• **WORK INSTRUCTION**
Which lines of the data hold the word "GitHub"? Copy all of them.

• **MATERIAL PROVIDED**
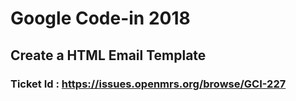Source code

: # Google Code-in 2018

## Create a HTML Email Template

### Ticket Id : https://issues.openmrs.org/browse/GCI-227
---
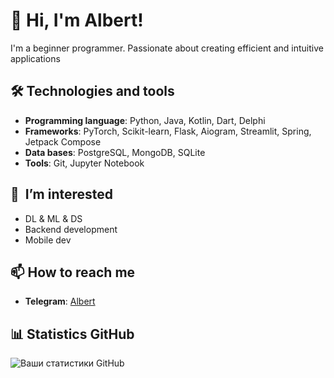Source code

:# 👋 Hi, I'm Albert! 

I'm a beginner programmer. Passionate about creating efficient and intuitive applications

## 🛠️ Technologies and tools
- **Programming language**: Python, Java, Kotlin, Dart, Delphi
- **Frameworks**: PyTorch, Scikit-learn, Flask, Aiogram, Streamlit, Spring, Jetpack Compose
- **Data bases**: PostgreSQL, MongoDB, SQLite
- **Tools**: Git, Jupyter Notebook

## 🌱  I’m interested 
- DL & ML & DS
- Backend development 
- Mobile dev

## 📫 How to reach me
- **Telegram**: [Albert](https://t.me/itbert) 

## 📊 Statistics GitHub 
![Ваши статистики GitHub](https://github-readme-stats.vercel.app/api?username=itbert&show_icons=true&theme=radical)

• **ANSWER FOR THE TASK**
## 📊 Statistics GitHub 
![Ваши статистики GitHub](https://github-readme-stats.vercel.app/api?username=itbert&show_icons=true&theme=radical)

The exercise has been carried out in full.